The coxswain of the rowing team that Di Angelo joins, Rona, is also an American. Di Angelo quickly finds Lady Victoria but also finds that she is deeply involved with another Oxford rower, Colin Gilchrist Fisher, a member of Christ Church (another college).

Eventually, Di Angelo comes to learn not only the value of friendship and love, but also the importance of keeping promises to teammates and to oneself as well as the importance of thinking beyond oneself.

==Cast==
- Rob Lowe as Nick Di Angelo
- Amanda Pays as Lady Victoria Wingate
- Julian Sands as Colin Gilchrist Fisher
- Ally Sheedy as Rona Devlin
- Julian Firth as Geordie Nevitts
- Alan Howard as Simon Rutledge
- Gail Strickland as Las Vegas Lady
- Michael Gough as Dr. Ambrose
- Aubrey Morris as Dr. Quentin Boggs
- Anthony Calf as Gareth Rycroft
- Cary Elwes as Lionel
- Bruce Payne as Peter Howles
- Richard Hunt as Larry
- Charles Grant as Student Photographer
- Chad Lowe as Computer Hacker (uncredited)
- Pip Torrens as Ian

==Production==
The film was financed independently by Elliot Kastner. Kastner told Robert Boris he had between $2–3 million available to make a film in England and wanted to know if Boris had any projects which might be suitable.

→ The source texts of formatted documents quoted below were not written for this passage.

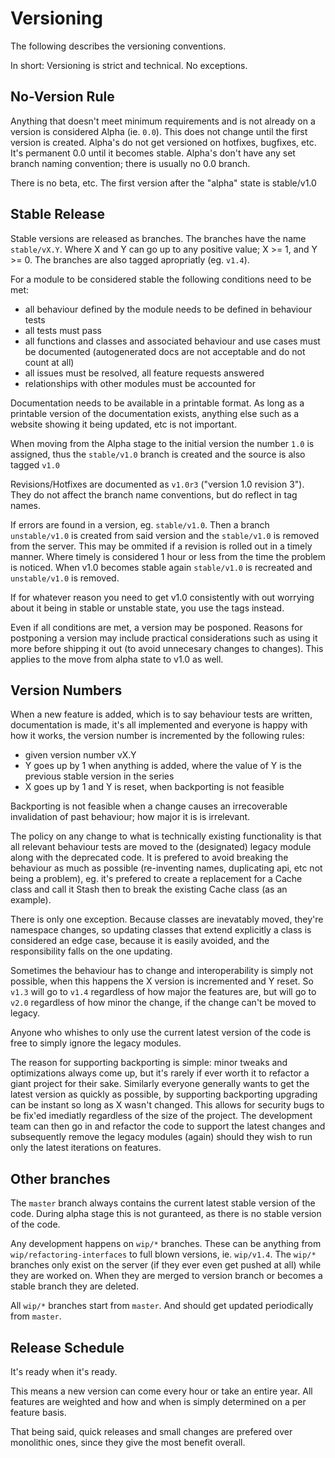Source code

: Versioning
==========

The following describes the versioning conventions. 

In short: Versioning is strict and technical. No exceptions.

No-Version Rule
---------------

Anything that doesn't meet minimum requirements and is not already on a version
is considered Alpha (ie. `0.0`). This does not change until the first version is
created. Alpha's do not get versioned on hotfixes, bugfixes, etc. It's permanent
0.0 until it becomes stable. Alpha's don't have any set branch naming 
convention; there is usually no 0.0 branch.

There is no beta, etc. The first version after the "alpha" state is stable/v1.0

Stable Release
--------------

Stable versions are released as branches. The branches have the name
`stable/vX.Y`. Where X and Y can go up to any positive value; X >= 1, and 
Y >= 0. The branches are also tagged apropriatly (eg. `v1.4`).

For a module to be considered stable the following conditions need to be met:

 * all behaviour defined by the module needs to be defined in behaviour tests
 * all tests must pass
 * all functions and classes and associated behaviour and use cases must be
 documented (autogenerated docs are not acceptable and do not count at all)
 * all issues must be resolved, all feature requests answered
 * relationships with other modules must be accounted for

Documentation needs to be available in a printable format. As long as a 
printable version of the documentation exists, anything else such as a website
showing it being updated, etc is not important.

When moving from the Alpha stage to the initial version the number `1.0` is 
assigned, thus the `stable/v1.0` branch is created and the source is also 
tagged `v1.0`

Revisions/Hotfixes are documented as `v1.0r3` ("version 1.0 revision 3"). They 
do not affect the branch name conventions, but do reflect in tag names.

If errors are found in a version, eg. `stable/v1.0`. Then a branch `unstable/v1.0`
is created from said version and the `stable/v1.0` is removed from the server. 
This may be ommited if a revision is rolled out in a timely manner. Where timely
is considered 1 hour or less from the time the problem is noticed. When v1.0 
becomes stable again `stable/v1.0` is recreated and `unstable/v1.0` is removed.

If for whatever reason you need to get v1.0 consistently with out worrying about
it being in stable or unstable state, you use the tags instead.

Even if all conditions are met, a version may be posponed. Reasons for 
postponing a version may include practical considerations such as using it more 
before shipping it out (to avoid unnecesary changes to changes). This applies to 
the move from alpha state to v1.0 as well.

Version Numbers
---------------

When a new feature is added, which is to say behaviour tests are written, 
documentation is made, it's all implemented and everyone is happy with how it
works, the version number is incremented by the following rules:

 * given version number vX.Y
 * Y goes up by 1 when anything is added, where the value of Y is the previous
 stable version in the series
 * X goes up by 1 and Y is reset, when backporting is not feasible

Backporting is not feasible when a change causes an irrecoverable invalidation
of past behaviour; how major it is is irrelevant.

The policy on any change to what is technically existing functionality is that
all relevant behaviour tests are moved to the (designated) legacy module along
with the deprecated code. It is prefered to avoid breaking the behaviour as much
as possible (re-inventing names, duplicating api, etc not being a problem), eg.
it's prefered to create a replacement for a Cache class and call it Stash then
to break the existing Cache class (as an example).

There is only one exception. Because classes are inevatably moved, they're 
namespace changes, so updating classes that extend explicitly a class is 
considered an edge case, because it is easily avoided, and the responsibility 
falls on the one updating.

Sometimes the behaviour has to change and interoperability is simply not 
possible, when this happens the X version is incremented and Y reset. So `v1.3` 
will go to `v1.4` regardless of how major the features are, but will go to 
`v2.0` regardless of how minor the change, if the change can't be moved to legacy.

Anyone who whishes to only use the current latest version of the code is free to
simply ignore the legacy modules.

The reason for supporting backporting is simple: minor tweaks and optimizations
always come up, but it's rarely if ever worth it to refactor a giant project
for their sake. Similarly everyone generally wants to get the latest version
as quickly as possible, by supporting backporting upgrading can be instant so 
long as X wasn't changed. This allows for security bugs to be fix'ed imediatly
regardless of the size of the project. The development team can then go in and
refactor the code to support the latest changes and subsequently remove the 
legacy modules (again) should they wish to run only the latest iterations on
features.

Other branches
--------------

The `master` branch always contains the current latest stable version of the 
code. During alpha stage this is not guranteed, as there is no stable version of
the code.

Any development happens on `wip/*` branches. These can be anything from 
`wip/refactoring-interfaces` to full blown versions, ie. `wip/v1.4`. The 
`wip/*` branches only exist on the server (if they ever even get pushed at all) 
while they are worked on. When they are merged to version branch or becomes a 
stable branch they are deleted.

All `wip/*` branches start from `master`. And should get updated periodically
from `master`.

Release Schedule
----------------

It's ready when it's ready.

This means a new version can come every hour or take an entire year. All 
features are weighted and how and when is simply determined on a per feature
basis.

That being said, quick releases and small changes are prefered over monolithic 
ones, since they give the most benefit overall.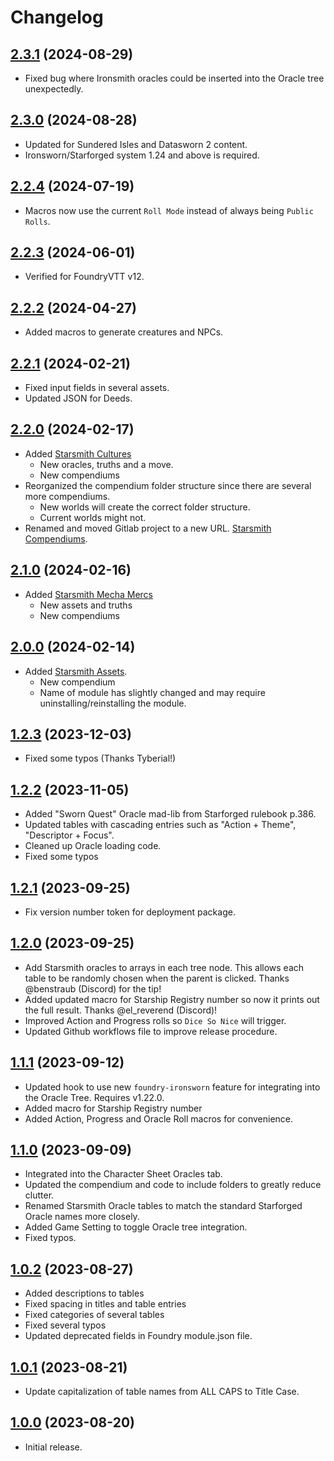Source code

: # Changelog

## [2.3.1](https://github.com/jendave/starsmith-compendiums/commits/main) (2024-08-29)

* Fixed bug where Ironsmith oracles could be inserted into the Oracle tree unexpectedly.

## [2.3.0](https://github.com/jendave/starsmith-compendiums/commits/main) (2024-08-28)

* Updated for Sundered Isles and Datasworn 2 content.
* Ironsworn/Starforged system 1.24 and above is required.

## [2.2.4](https://github.com/jendave/starsmith-compendiums/commits/main) (2024-07-19)

* Macros now use the current `Roll Mode` instead of always being `Public Rolls`.

## [2.2.3](https://github.com/jendave/starsmith-compendiums/commits/main) (2024-06-01)

* Verified for FoundryVTT v12.

## [2.2.2](https://github.com/jendave/starsmith-compendiums/commits/main) (2024-04-27)

* Added macros to generate creatures and NPCs.

## [2.2.1](https://github.com/jendave/starsmith-compendiums/commits/main) (2024-02-21)

* Fixed input fields in several assets.
* Updated JSON for Deeds.

## [2.2.0](https://github.com/jendave/starsmith-compendiums/commits/main) (2024-02-17)

* Added [Starsmith Cultures](https://preview.drivethrurpg.com/en/product/436860/starsmith-cultures)
  * New oracles, truths and a move.
  * New compendiums
* Reorganized the compendium folder structure since there are several more compendiums.
  * New worlds will create the correct folder structure.
  * Current worlds might not.
* Renamed and moved Gitlab project to a new URL. [Starsmith Compendiums](https://github.com/jendave/starsmith-compendiums).

## [2.1.0](https://github.com/jendave/starsmith-compendiums/commits/main) (2024-02-16)

* Added [Starsmith Mecha Mercs](https://preview.drivethrurpg.com/en/product/421157/starsmith-mecha-mercs)
  * New assets and truths
  * New compendiums

## [2.0.0](https://github.com/jendave/starsmith-compendiums/commits/main) (2024-02-14)

* Added [Starsmith Assets](https://preview.drivethrurpg.com/en/product/429227/starsmith-assets).
  * New compendium
  * Name of module has slightly changed and may require uninstalling/reinstalling the module.

## [1.2.3](https://github.com/jendave/starsmith-compendiums/commits/main) (2023-12-03)

* Fixed some typos (Thanks Tyberial!)

## [1.2.2](https://github.com/jendave/starsmith-compendiums/commits/main) (2023-11-05)

* Added "Sworn Quest" Oracle mad-lib from Starforged rulebook p.386.
* Updated tables with cascading entries such as "Action + Theme", "Descriptor + Focus".
* Cleaned up Oracle loading code.
* Fixed some typos

## [1.2.1](https://github.com/jendave/starsmith-compendiums/commits/main) (2023-09-25)

* Fix version number token for deployment package.

## [1.2.0](https://github.com/jendave/starsmith-compendiums/commits/main) (2023-09-25)

* Add Starsmith oracles to arrays in each tree node. This allows each table to be randomly chosen when the parent is clicked. Thanks @benstraub (Discord) for the tip!
* Added updated macro for Starship Registry number so now it prints out the full result.  Thanks @el_reverend (Discord)!
* Improved Action and Progress rolls so `Dice So Nice` will trigger.
* Updated Github workflows file to improve release procedure.

## [1.1.1](https://github.com/jendave/starsmith-compendiums/commits/main) (2023-09-12)

* Updated hook to use new `foundry-ironsworn` feature for integrating into the Oracle Tree. Requires v1.22.0.
* Added macro for Starship Registry number
* Added Action, Progress and Oracle Roll macros for convenience.

## [1.1.0](https://github.com/jendave/starsmith-compendiums/commits/main) (2023-09-09)

* Integrated into the Character Sheet Oracles tab.
* Updated the compendium and code to include folders to greatly reduce clutter.
* Renamed Starsmith Oracle tables to match the standard Starforged Oracle names more closely.
* Added Game Setting to toggle Oracle tree integration.
* Fixed typos.

## [1.0.2](https://github.com/jendave/starsmith-compendiums/commits/main) (2023-08-27)

* Added descriptions to tables
* Fixed spacing in titles and table entries
* Fixed categories of several tables
* Fixed several typos
* Updated deprecated fields in Foundry module.json file.

## [1.0.1](https://github.com/jendave/starsmith-compendiums/commits/main) (2023-08-21)

* Update capitalization of table names from ALL CAPS to Title Case.

## [1.0.0](https://github.com/jendave/starsmith-compendiums/commits/main) (2023-08-20)

* Initial release.
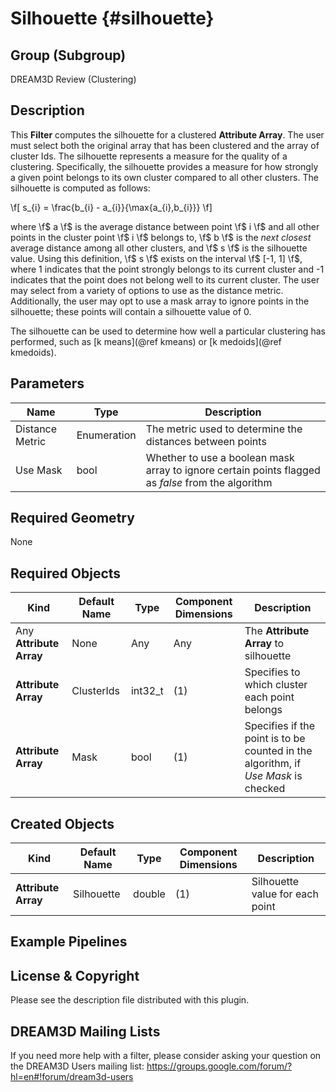 Silhouette {#silhouette}
=============

## Group (Subgroup) ##

DREAM3D Review (Clustering)

## Description ##

This **Filter** computes the silhouette for a clustered **Attribute Array**.  The user must select both the original array that has been clustered and the array of cluster Ids.  The silhouette represents a measure for the quality of a clustering.  Specifically, the silhouette provides a measure for how strongly a given point belongs to its own cluster compared to all other clusters.  The silhouette is computed as follows:

\f[ s_{i} = \frac{b_{i} - a_{i}}{\max\{a_{i},b_{i}\}} \f]

where \f$ a \f$ is the average distance between point \f$ i \f$ and all other points in the cluster point \f$ i \f$ belongs to, \f$ b \f$ is the _next closest_ average distance among all other clusters, and \f$ s \f$ is the silhouette value.  Using this definition, \f$ s \f$ exists on the interval \f$ [-1, 1] \f$, where 1 indicates that the point strongly belongs to its current cluster and -1 indicates that the point does not belong well to its current cluster.  The user may select from a variety of options to use as the distance metric.  Additionally, the user may opt to use a mask array to ignore points in the silhouette; these points will contain a silhouette value of 0.

The silhouette can be used to determine how well a particular clustering has performed, such as [k means](@ref kmeans) or [k medoids](@ref kmedoids). 

## Parameters ##

| Name | Type | Description |
|------|------|-------------|
| Distance Metric | Enumeration | The metric used to determine the distances between points |
| Use Mask | bool | Whether to use a boolean mask array to ignore certain points flagged as _false_ from the algorithm |

## Required Geometry ###

None

## Required Objects ##

| Kind | Default Name | Type | Component Dimensions | Description |
|------|--------------|------|----------------------|-------------|
| Any **Attribute Array** | None | Any| Any | The **Attribute Array** to silhouette |
| **Attribute Array** | ClusterIds | int32_t | (1) | Specifies to which cluster each point belongs |
| **Attribute Array** | Mask | bool | (1) | Specifies if the point is to be counted in the algorithm, if _Use Mask_ is checked |

## Created Objects ##

| Kind | Default Name | Type | Component Dimensions | Description |
|------|--------------|------|----------------------|-------------|
| **Attribute Array** | Silhouette | double | (1) | Silhouette value for each point  |

## Example Pipelines ##



## License & Copyright ##

Please see the description file distributed with this plugin.

## DREAM3D Mailing Lists ##

If you need more help with a filter, please consider asking your question on the DREAM3D Users mailing list:
https://groups.google.com/forum/?hl=en#!forum/dream3d-users

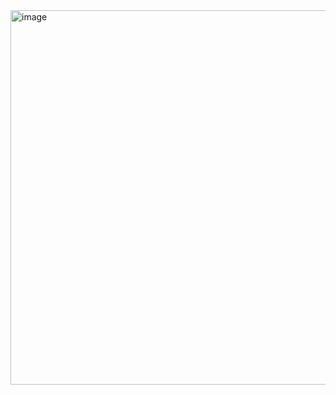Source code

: <img width="599" alt="image" src="https://user-images.githubusercontent.com/81470166/167156072-b3f5f410-a0a5-467b-8117-f3d98b25aa76.png">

Boris pitched him the movie and Kastner paid him to develop a script. Kastner liked the script and financed the film, although he did not give Boris the funds the director requested to shoot additional films.

Lowe suggested Princess Stephanie of Monaco for the role of Lady Victoria as he had a crush on her. Enquiries were made but no response was received.

The film was almost entirely shot on location in Oxford.

MGM paid $6 million for the rights to distribute the movie even though the film only cost $1.8 million. Kastner was also entitled to a $1 million fee at the discretion of Frank Yablans then head of MGM. Peter Bart, an executive at MGM at the time, called the deal unprecedented.

==Reception==
The film received poor reviews.

It opened eighth at the box office grossing $2.4 million in its first weekend. This was considered a major disappointment.

Lowe says that, "For some reason my movies do real well in Canada," shortly after the film came out. "Oxford Blues is doing well here. It's making no money in the southern United States. In the suburbs I do well, in the cities not so well."

A colleague of his said at the same time, "Rob was very hurt about the critical reaction to Oxford Blues, because he really thought it would work. But he's tough and realistic. He knows it was a failure, and he knows it wasn't his fault. That last scene, where he strips and changes clothes like a paper doll – he fought against doing that, let me tell you."